The Alphabet Soup

In my previous post I talked about all the elements that make up spacetime projections. In this post I decided to spell out what these elements are:

I.e. 28 vectors, each with 3 spatial lengths, as well as 2 spatial coordinates made of 3 numbers. Most of these spatial coordinates are shared with two or more vectors. As you can see, there are more letters than can be found in the English alphabet, so I’ve included letters from the Finnish/Swedish alphabet (which is the same alphabet partly due to historical reasons).

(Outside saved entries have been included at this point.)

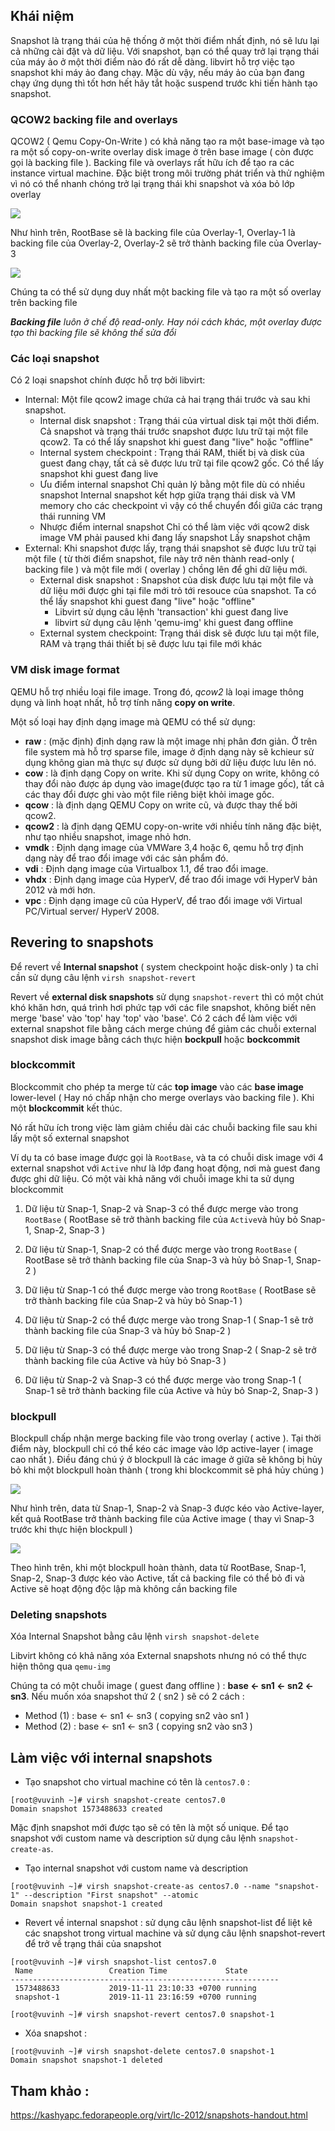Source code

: ## Khái niệm

Snapshot là trạng thái của hệ thống ở một thời điểm nhất định, nó sẽ lưu lại cả những cài đặt và dữ liệu. Với snapshot, bạn có thể quay trở lại trạng thái của máy ảo ở một thời điểm nào đó rất dễ dàng.
libvirt hỗ trợ việc tạo snapshot khi máy ảo đang chạy. Mặc dù vậy, nếu máy ảo của bạn đang chạy ứng dụng thì tốt hơn hết hãy tắt hoặc suspend trước khi tiến hành tạo snapshot.

### QCOW2 backing file and overlays

QCOW2 ( Qemu Copy-On-Write ) có khả năng tạo ra một base-image và tạo ra một số copy-on-write overlay disk image ở trên base image ( còn được gọi là backing file ). Backing file và overlays rất hữu ích để tạo ra các instance virtual machine. Đặc biệt trong môi trường phát triển và thử nghiệm vì nó có thể nhanh chóng trở lại trạng thái khi snapshot và xóa bỏ lớp overlay

<img src="https://github.com/vjnkvt/Images/blob/master/bakoverlay.png">

Như hình trên, RootBase sẽ là backing file của Overlay-1, Overlay-1 là backing file của Overlay-2, Overlay-2 sẽ trở thành backing file của Overlay-3

<img src="https://github.com/vjnkvt/Images/blob/master/bakoverlay2.png">

Chúng ta có thể sử dụng duy nhất một backing file và tạo ra một số overlay trên backing file

***Backing file** luôn ở chế độ read-only. Hay nói cách khác, một overlay được tạo thì backing file sẽ không thể sửa đổi*

### Các loại snapshot

Có 2 loại snapshot chính được hỗ trợ bởi libvirt:

- Internal: Một file qcow2 image chứa cả hai trạng thái trước và sau khi snapshot.
  - Internal disk snapshot : Trạng thái của virtual disk tại một thời điểm. Cả snapshot và trạng thái trước snapshot được lưu trữ tại một file qcow2. Ta có thể lấy snapshot khi guest đang "live" hoặc "offline" 
  - Internal system checkpoint : Trạng thái RAM, thiết bị và disk của guest đang chạy, tất cả sẽ được lưu trữ tại file qcow2 gốc. Có thể lấy snapshot khi guest đang live
  - Ưu điểm internal snapshot
      Chỉ quản lý bằng một file dù có nhiều snapshot
      Internal snapshot kết hợp giữa trạng thái disk và VM memory cho các checkpoint vì vậy có thể chuyển đổi giữa các trạng thái running VM
  - Nhược điểm internal snapshot
      Chỉ có thể làm việc với qcow2 disk image
      VM phải paused khi đang lấy snapshot
      Lấy snapshot chậm
- External: Khi snapshot được lấy, trạng thái snapshot sẽ được lưu trữ tại một file ( từ thời điểm snapshot, file này trở nên thành read-only ( backing file ) và một file mới ( overlay ) chồng lên để ghi dữ liệu mới.
  - External disk snapshot : Snapshot của disk được lưu tại một file và dữ liệu mới được ghi tại file mới trỏ tới resouce của snapshot. Ta có thể lấy snapshot khi guest đang "live" hoặc "offline"
    - Libvirt sử dụng câu lệnh 'transaction' khi guest đang live 
    - libvirt sử dụng câu lệnh 'qemu-img' khi guest đang offline
  - External system checkpoint: Trạng thái disk sẽ được lưu tại một file, RAM và trạng thái thiết bị sẽ được lưu tại file mới khác


### VM disk image format 

QEMU hỗ trợ nhiều loại file image. Trong đó, *qcow2* là loại image thông dụng và linh hoạt nhất, hỗ trợ tính năng **copy on write**.

Một số loại hay định dạng image mà QEMU có thể sử dụng:
- **raw** : (mặc định) định dạng raw là một image nhị phân đơn giản. Ở trên file system mà hỗ trợ sparse file, image ở định dạng này sẽ kchieur sử dụng không gian mà thực sự được sử dụng bởi dữ liệu được lưu lên nó.
- **cow** : là định dạng Copy on write. Khi sử dụng Copy on write, không có thay đổi nào được áp dụng vào image(được tạo ra từ 1 image gốc), tất cả các thay đổi được ghi vào một file riêng biệt khỏi image gốc.
- **qcow** : là định dạng QEMU Copy on write cũ, và được thay thế bởi qcow2.
- **qcow2** : là định dạng QEMU copy-on-write với nhiều tính năng đặc biệt, như tạo nhiều snapshot, image nhỏ hơn.
- **vmdk** : Định dạng image của VMWare 3,4 hoặc 6, qemu hỗ trợ định dạng này để trao đổi image với các sản phẩm đó.
- **vdi** : Định dạng image của Virtualbox 1.1, để trao đổi image.
- **vhdx** : Định dạng image của HyperV, để trao đổi image với HyperV bản 2012 và mới hơn.
- **vpc** : Định dạng image cũ của HyperV, để trao đổi image với Virtual PC/Virtual server/ HyperV 2008.

## Revering to snapshots

Để revert về **Internal snapshot** ( system checkpoint hoặc disk-only ) ta chỉ cần sử dụng câu lệnh ``virsh snapshot-revert``

Revert về **external disk snapshots** sử dụng ``snapshot-revert`` thì có một chút khó khăn hơn, quá trình hơi phức tạp với các file snapshot, không biết nên merge 'base' vào 'top' hay 'top' vào 'base'. Có 2 cách để làm việc với external snapshot file bằng cách merge chúng để giảm các chuỗi external snapshot disk image bằng cách thực hiện **bockpull** hoặc **bockcommit**

### blockcommit

Blockcommit cho phép ta merge từ các **top image** vào các **base image** lower-level ( Hay nó chấp nhận cho merge overlays vào backing file ). Khi một **blockcommit** kết thúc.

Nó rất hữu ích trong việc làm giảm chiều dài các chuỗi backing file sau khi lấy một số external snapshot

Ví dụ ta có base image được gọi là ``RootBase``, và ta có chuỗi disk image với 4 external snapshot với ``Active`` như là lớp đang hoạt động, nơi mà guest đang được ghi dữ liệu. Có một vài khả năng với chuỗi image khi ta sử dụng blockcommit

1. Dữ liệu từ Snap-1, Snap-2 và Snap-3 có thể được merge vào trong ``RootBase`` ( RootBase sẽ trở thành backing file của ``Active``và hủy bỏ Snap-1, Snap-2, Snap-3 )

2. Dữ liệu từ Snap-1, Snap-2 có thể được merge vào trong ``RootBase`` ( RootBase sẽ trở thành backing file của Snap-3 và hủy bỏ Snap-1, Snap-2 )

3. Dữ liệu từ Snap-1 có thể được merge vào trong ``RootBase`` ( RootBase sẽ trở thành backing file của Snap-2 và hủy bỏ Snap-1 )

4. Dữ liệu từ Snap-2 có thể được merge vào trong Snap-1 ( Snap-1 sẽ trở thành backing file của Snap-3 và hủy bỏ Snap-2 )

5. Dữ liệu từ Snap-3 có thể được merge vào trong Snap-2 ( Snap-2 sẽ trở thành backing file của Active và hủy bỏ Snap-3 )

6. Dữ liệu từ Snap-2 và Snap-3 có thể được merge vào trong Snap-1 ( Snap-1 sẽ trở thành backing file của Active và hủy bỏ Snap-2,  Snap-3 )

### blockpull

Blockpull chấp nhận merge backing file vào trong overlay ( active ). Tại thời điểm này, blockpull chỉ có thể kéo các image vào lớp active-layer ( image cao nhất ). Điều đáng chú ý ở blockpull là các image ở giữa sẽ không bị hủy bỏ khi một blockpull hoàn thành ( trong khi blockcommit sẽ phá hủy chúng )

<img src="https://github.com/vjnkvt/Images/blob/master/blockpull1.png">

Như hình trên, data từ Snap-1, Snap-2 và Snap-3 được kéo vào Active-layer, kết quả RootBase trở thành backing file của Active image ( thay vì Snap-3 trước khi thực hiện blockpull )

<img src="https://github.com/vjnkvt/Images/blob/master/blockpull2.png">

Theo hình trên, khi một blockpull hoàn thành, data từ RootBase, Snap-1, Snap-2, Snap-3 được kéo vào Active, tất cả backing file có thể bỏ đi và Active sẽ hoạt động độc lập mà không cần backing file 

### Deleting snapshots 

Xóa Internal Snapshot bằng câu lệnh ``virsh snapshot-delete``

Libvirt không có khả năng xóa External snapshots nhưng nó có thể thực hiện thông qua ``qemu-img``

Chúng ta có một chuỗi image ( guest đang offline ) : **base <- sn1 <- sn2 <- sn3**. Nếu muốn xóa snapshot thứ 2 ( sn2 ) sẽ có 2 cách :

- Method (1) : base <- sn1 <- sn3 ( copying sn2 vào sn1 )
- Method (2) : base <- sn1 <- sn3 ( copying sn2 vào sn3 )

## Làm việc với internal snapshots

- Tạo snapshot cho virtual machine có tên là ``centos7.0`` :

```
[root@vuvinh ~]# virsh snapshot-create centos7.0
Domain snapshot 1573488633 created
```

Mặc định snapshot mới được tạo sẽ có tên là một số unique. Để tạo snapshot với custom name và description sử dụng câu lệnh ``snapshot-create-as``. 

- Tạo internal snapshot với custom name và description

```
[root@vuvinh ~]# virsh snapshot-create-as centos7.0 --name "snapshot-1" --description "First snapshot" --atomic
Domain snapshot snapshot-1 created
```

- Revert về internal snapshot : sử dụng câu lệnh snapshot-list để liệt kê các snapshot trong virtual machine và sử dụng câu lệnh snapshot-revert để trở về trạng thái của snapshot

```
[root@vuvinh ~]# virsh snapshot-list centos7.0
 Name                 Creation Time             State
------------------------------------------------------------
 1573488633           2019-11-11 23:10:33 +0700 running
 snapshot-1           2019-11-11 23:16:59 +0700 running

[root@vuvinh ~]# virsh snapshot-revert centos7.0 snapshot-1
```
- Xóa snapshot :

```
[root@vuvinh ~]# virsh snapshot-delete centos7.0 snapshot-1
Domain snapshot snapshot-1 deleted
```

## Tham khảo :

https://kashyapc.fedorapeople.org/virt/lc-2012/snapshots-handout.html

And this is what the letters look like in the three projections:

 There are a lot of things going on in the above picture. I think the most notable new thing is that there are four flyby vectors instead of two. You see, if you look closely at the picture, the red folding diagonals must be slightly closer to the center of the unit sphere of reflection than the purple folding counterdiagonal (a name that I’ve ‘invented’, although the term is used with anti-diagonals in matrix algebra).

And this is the model illustrated in 3D, with some rings added:

These rings are important later, when applied to the projections, as they will produces ellipses, instead of just one ring on the y-z plane and a straight line on the other plane.

The shape is way too complicated for me to explain in any more detail in this post. Most of all, because I don’t know the shape too well either. The curious thing is that I didn’t invent the shape, it is more of a result of following logical steps wherever they take me. And oftentimes I’ve started with a roughly correct assumption that serves me well up to a point where I see where its logic fails. In the best case scenario I only need to make minor adjustments, but sometimes I need to scrap the hold assumption.

This time I’m hoping that I don’t need to scrap anything, but only time will tell.